High-Tech Police Training Range Operated by Tablet

High-Tech Police Training Range Operated by Tablet

"It requires the officer to react quickly, identify a target or what's not a target, and take the appropriate action."
FREDERICK, Md. - The Frederick City Police Department has a new high-tech firearms training range, and there isn't another like it in the entire country.

"We can put a bad guy or a good guy, based on a paper target, on a running-man system, and then it's a shoot or don't shoot scenario," said Lt. Clark Pennington, spokesman for the Frederick City Police Department.

The Frederick City Police Department now has targets that run at different speeds. The targets also turn from side to front, and this is all thanks to a $100,000 investment from the FBI. It replaces a system nearly 15 years old. 

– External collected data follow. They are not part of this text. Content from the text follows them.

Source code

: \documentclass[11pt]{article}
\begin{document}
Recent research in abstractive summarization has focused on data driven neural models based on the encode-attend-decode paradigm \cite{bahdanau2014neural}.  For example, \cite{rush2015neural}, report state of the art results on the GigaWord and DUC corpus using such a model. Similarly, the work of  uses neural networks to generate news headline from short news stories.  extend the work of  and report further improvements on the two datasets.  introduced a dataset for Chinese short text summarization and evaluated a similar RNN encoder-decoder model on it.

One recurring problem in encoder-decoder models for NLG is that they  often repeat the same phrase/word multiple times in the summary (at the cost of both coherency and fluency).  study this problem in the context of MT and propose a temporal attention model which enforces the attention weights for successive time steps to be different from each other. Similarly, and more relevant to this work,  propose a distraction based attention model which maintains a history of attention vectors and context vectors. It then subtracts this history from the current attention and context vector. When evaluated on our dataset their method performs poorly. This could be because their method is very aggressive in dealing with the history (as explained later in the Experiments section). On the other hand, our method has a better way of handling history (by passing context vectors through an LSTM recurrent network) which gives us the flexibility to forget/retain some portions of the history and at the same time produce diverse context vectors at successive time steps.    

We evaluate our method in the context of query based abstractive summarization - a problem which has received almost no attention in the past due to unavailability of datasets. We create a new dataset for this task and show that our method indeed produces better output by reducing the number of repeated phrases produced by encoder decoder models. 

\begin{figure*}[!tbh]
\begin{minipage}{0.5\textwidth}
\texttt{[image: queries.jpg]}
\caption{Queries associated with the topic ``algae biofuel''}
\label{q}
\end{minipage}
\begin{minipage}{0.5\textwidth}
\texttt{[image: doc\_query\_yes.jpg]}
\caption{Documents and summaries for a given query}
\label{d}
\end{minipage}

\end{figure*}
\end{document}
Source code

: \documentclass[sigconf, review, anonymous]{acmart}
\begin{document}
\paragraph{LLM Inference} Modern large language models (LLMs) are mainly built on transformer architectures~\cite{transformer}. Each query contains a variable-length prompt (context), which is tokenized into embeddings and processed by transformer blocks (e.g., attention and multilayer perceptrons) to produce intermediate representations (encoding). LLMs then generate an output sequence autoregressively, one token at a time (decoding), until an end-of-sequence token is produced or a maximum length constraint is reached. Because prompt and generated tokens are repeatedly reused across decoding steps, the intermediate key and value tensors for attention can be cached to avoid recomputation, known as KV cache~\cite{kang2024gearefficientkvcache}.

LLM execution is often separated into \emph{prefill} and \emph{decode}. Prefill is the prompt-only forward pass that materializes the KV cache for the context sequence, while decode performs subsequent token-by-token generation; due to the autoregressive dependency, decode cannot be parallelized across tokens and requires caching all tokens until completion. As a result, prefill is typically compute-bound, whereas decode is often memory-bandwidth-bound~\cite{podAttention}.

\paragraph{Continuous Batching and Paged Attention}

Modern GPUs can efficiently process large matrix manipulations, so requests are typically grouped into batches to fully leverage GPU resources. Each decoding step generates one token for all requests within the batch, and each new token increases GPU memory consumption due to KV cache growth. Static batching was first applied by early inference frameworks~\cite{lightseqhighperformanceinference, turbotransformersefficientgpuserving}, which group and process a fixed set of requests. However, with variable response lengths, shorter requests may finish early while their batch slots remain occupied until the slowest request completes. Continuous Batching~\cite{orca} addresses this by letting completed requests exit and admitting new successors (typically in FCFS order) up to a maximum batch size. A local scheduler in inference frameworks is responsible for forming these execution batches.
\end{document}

"This is going to facilitate great training opportunities for everybody, whether it be the FBI, other local jurisdictions, certainly the FPD, and I'm very excited to use it," said Sara Evans, a student officer.

Pennington says the moving targets give student officers a taste of what life is like on the street.

"It requires the officer to react quickly, identify a target or what's not a target, and take the appropriate action," Pennington said. 

This firearms training range is the only one in the nation to be completely wireless and run from a tablet.

"It's a completely computerized training system, so we can change the amount of time that a target will turn and face the officer, and the delay between the targeting system. Under the old system, when one turned, they all turned," Pennington said. 

Almost a dozen federal, state, and local agencies will also train on this range.

"We're progressive," Pennington said. "We've identified a need through training, and we were able to reach out to our state and federal partners to obtain the funding to put in such a phenomenal range."

It's a range those at Frederick City Police say is a shot in the right direction.

Besides the FBI, Maryland State Police, Fort Detrick, the Federal Air Marshal Service, and police departments from Thurmont, Gaithersburg, and Rockville will also train on the range.